Sometimes a preacher will say, ‘The thing I love doing most is preaching. I love to preach the word.’ I don’t understand that, I can’t identify with that. How can we say, ‘I love preaching the word; it is wonderful. It gives me such a feeling. It’s so enjoyable’, when the Scripture says, ‘It shall make thy belly bitter, but it shall be in thy mouth sweet as honey’? That’s a better of saying it. Of course it is wonderful to speak of Christ and his kindness and his power and conversion, if only we repent and believe in him and Calvary, and yield our lives to him. But it is also bitter to the stomach, because every time you speak of Christ you see people who are perishing, people who are dying eternally, people who are just lost in condemnation and sin. Some of them outwardly are nice people, but inwardly, and before God they are under condemnation. So because you see that, as a preacher you work at it. When Sunday approaches – the weekend, Saturday, Sunday – you have to preach an evangelistic message. It requires all your concentration and your thought. It has to have something in it for the people of God. It has to be in some way compelling and interesting. It can’t be exactly the same words every week, and yet it’s got to have exactly the same gospel in it. This is work; it isn’t easy. I am going to preach it, and after I have preached it, I am going have a post-mortem. Why didn’t I mention this, and this, and the other? Why did I go so over time, so that the people would switch off? It’s the Holy Spirit’s work – of course it is – but it’s also as if you’ve got to cut the chains off the prisoners, and operate the tools that set them free. It is work, and it is prayer, and it is concern and anxiety, even though there are elements of that message that are so sweet to the taste.
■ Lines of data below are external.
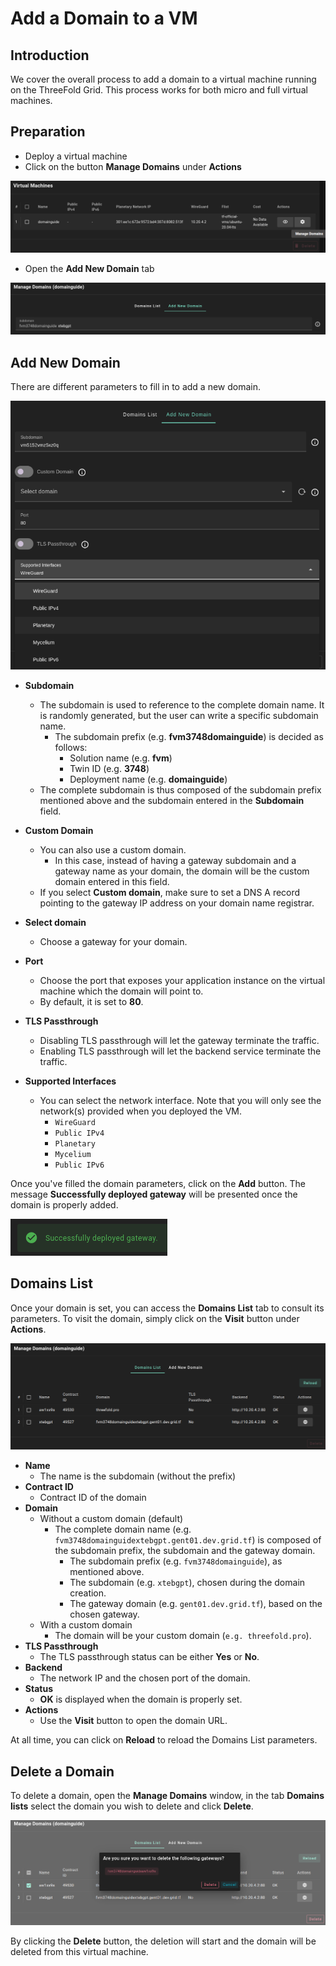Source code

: <h1> Add a Domain to a VM</h1>

## Introduction

We cover the overall process to add a domain to a virtual machine running on the ThreeFold Grid. This process works for both micro and full virtual machines.

## Preparation

- Deploy a virtual machine
- Click on the button **Manage Domains** under **Actions**

![](./img/add_domain_6.png)

- Open the **Add New Domain** tab

![](./img/add_domain_10.png)

## Add New Domain

There are different parameters to fill in to add a new domain.

![](./img/add_domain_11.png)

- **Subdomain**
  - The subdomain is used to reference to the complete domain name. It is randomly generated, but the user can write a specific subdomain name.
    - The subdomain prefix (e.g. **fvm3748domainguide**) is decided as follows:
      - Solution name (e.g. **fvm**)
      - Twin ID (e.g. **3748**)
      - Deployment name (e.g. **domainguide**)
  - The complete subdomain is thus composed of the subdomain prefix mentioned above and the subdomain entered in the **Subdomain** field.
- **Custom Domain** 
  - You can also use a custom domain.
    - In this case, instead of having a gateway subdomain and a gateway name as your domain, the domain will be the custom domain entered in this field.
  - If you select **Custom domain**, make sure to set a DNS A record pointing to the gateway IP address on your domain name registrar.

- **Select domain**
  - Choose a gateway for your domain.

- **Port**
  - Choose the port that exposes your application instance on the virtual machine which the domain will point to.
  - By default, it is set to **80**.

- **TLS Passthrough**
  - Disabling TLS passthrough will let the gateway terminate the traffic.
  - Enabling TLS passthrough will let the backend service terminate the traffic.

- **Supported Interfaces**
  - You can select the network interface. Note that you will only see the network(s) provided when you deployed the VM.
    - `WireGuard`
    - `Public IPv4`
    - `Planetary`
    - `Mycelium`
    - `Public IPv6`


Once you've filled the domain parameters, click on the **Add** button. The message **Successfully deployed gateway** will be presented once the domain is properly added.

![Success Domain](../img/add_new_domain_success.png)

## Domains List

Once your domain is set, you can access the **Domains List** tab to consult its parameters. To visit the domain, simply click on the **Visit** button under **Actions**.

![List Domain For VM](../img/add_domain_9.png)

* **Name**
  * The name is the subdomain (without the prefix)
* **Contract ID**
  * Contract ID of the domain
* **Domain**
  * Without a custom domain (default)
    * The complete domain name (e.g. `fvm3748domainguidextebgpt.gent01.dev.grid.tf`) is composed of the subdomain prefix, the subdomain and the gateway domain.
      - The subdomain prefix (e.g. `fvm3748domainguide`), as mentioned above.
      - The subdomain (e.g. `xtebgpt`), chosen during the domain creation.
      - The gateway domain (e.g. `gent01.dev.grid.tf`), based on the chosen gateway.
  - With a custom domain
    - The domain will be your custom domain (`e.g. threefold.pro`).
* **TLS Passthrough**
  * The TLS passthrough status can be either **Yes** or **No**.
* **Backend**
  * The network IP and the chosen port of the domain.
* **Status**
  * **OK** is displayed when the domain is properly set.
* **Actions**
  * Use the **Visit** button to open the domain URL.

At all time, you can click on **Reload** to reload the Domains List parameters.

## Delete a Domain

To delete a domain, open the **Manage Domains** window, in the tab **Domains lists** select the domain you wish to delete and click **Delete**.

![Select To Delete Domain](../img/add_domain_11.png)

By clicking the **Delete** button, the deletion will start and the domain will be deleted from this virtual machine.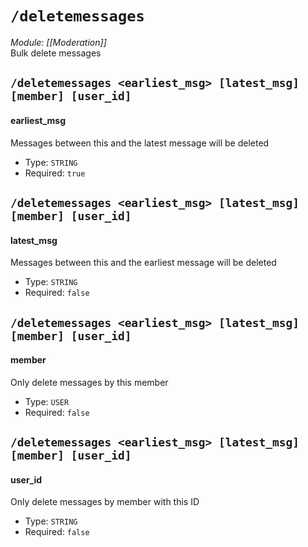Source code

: # `/deletemessages`
*Module: [[Moderation]]*<br>
Bulk delete messages
## `/deletemessages <earliest_msg> [latest_msg] [member] [user_id]`
#### earliest_msg
Messages between this and the latest message will be deleted
- Type: `STRING`
- Required: `true`
## `/deletemessages <earliest_msg> [latest_msg] [member] [user_id]`
#### latest_msg
Messages between this and the earliest message will be deleted
- Type: `STRING`
- Required: `false`
## `/deletemessages <earliest_msg> [latest_msg] [member] [user_id]`
#### member
Only delete messages by this member
- Type: `USER`
- Required: `false`
## `/deletemessages <earliest_msg> [latest_msg] [member] [user_id]`
#### user_id
Only delete messages by member with this ID
- Type: `STRING`
- Required: `false`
The Scriptures are an open book. It is true that the minds of those who are perishing are blinded and therefore they are prevented from understanding it. But the god of this world has done this; it has nothing to do with the Scriptures themselves. The Scriptures are an open revelation. We speak of the perspicuity of Scripture. It is not a book given in code that is impossible to understand, having some key which we lack. If we do not understand it, it is because of the darkness of our minds which hides its message from us. It is our love of sin and wilful refusal to do what Scripture commands. All that we need to understand it has already been given to us, apart from a mind enlightened by the Spirit. But we are responsible for the darkness of our minds, for we love that darkness and will not come into the light.